Mrs. Herz stated that she visited testator at Farley, Iowa once or twice a year, usually at Easter and Christmas, while on her way to Sioux City; that she was there in April, 1944, and that she observed that testator slept with his clothes on; that he was not clean; did not cut his hair; would not come to a meal and at times left before it was finished; that on one occasion she saw him sitting under a tree when it was raining and she had to get him to come in; that he might take his pants off when he went to bed and that he would come out to the table without putting them on; that he roamed around the streets many times and he would have to be found; that he walked down the middle of the street and traffic would have to stop for him; that he would not hold a conversation; that she had not had a good conversation with him since 1938; that he did not know her when she came to visit; that in 1941, 1942, and 1943, he would get up, walk around asking who the visitors were and when told would soon ask again; that he would sit with his pipe in his mouth and hat on and would not talk to witness.Basing her opinion solely on observation, she stated it was her opinion Joseph Kirby was insane in April, 1944.

A. J. Herz, husband of contestant, testified that he visited the home of Joseph Kirby, in April, 1944; that testator did not come out to the car to greet him and stayed in the house; that when called to eat he would eat the food on the table whether good or bad, even if it had been sitting there a day or two; that he would not talk to the witness very much.

Ethel Monaca testified that during the past fifteen years she often made trips to Sioux City with contestant; that they always stopped to see testator and his sister, Mary Kirby; that they stopped there to see them Friday afternoon, April 7, 1944; that testator did not know who they were; that he held no conversation but stared into space; that he would tell his sister to chase the pigeons off the house but there weren't any there; that he ate old food on the table which must have been there three or four days; that in 1943 when they went through, Mrs. Monaca saw him come to the table without putting on his pants and he just had on a shirt and underwear.

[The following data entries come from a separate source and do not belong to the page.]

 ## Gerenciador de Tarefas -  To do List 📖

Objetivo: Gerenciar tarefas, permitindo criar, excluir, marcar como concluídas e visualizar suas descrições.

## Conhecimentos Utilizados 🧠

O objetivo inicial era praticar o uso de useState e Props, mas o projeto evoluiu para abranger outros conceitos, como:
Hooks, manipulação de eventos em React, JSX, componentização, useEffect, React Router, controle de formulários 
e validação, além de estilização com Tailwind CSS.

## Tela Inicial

Sarah Neswick testified that she visited testator in his home in Farley, Epworth and Bankston; that she visited him in Farley in 1944; that on that visit his sister, Mary Kirby, would call him to eat and he wouldn't wash his face or hands; that when he first moved to Farley she visited him and found him in the basement trying to shovel out the water as it was raining hard and the water was about his waist; that when they got to Farley, Aunt Mary Kirby would tell him to come that they had company and he would say, 'I don't want to see any company'; that he didn't know the witness; that he would say there were birds out on the street or out on the porch but witness looked and saw none; that she returned to the testator's home from Chicago to find Aunt Mary Kirby trying to get testator to change...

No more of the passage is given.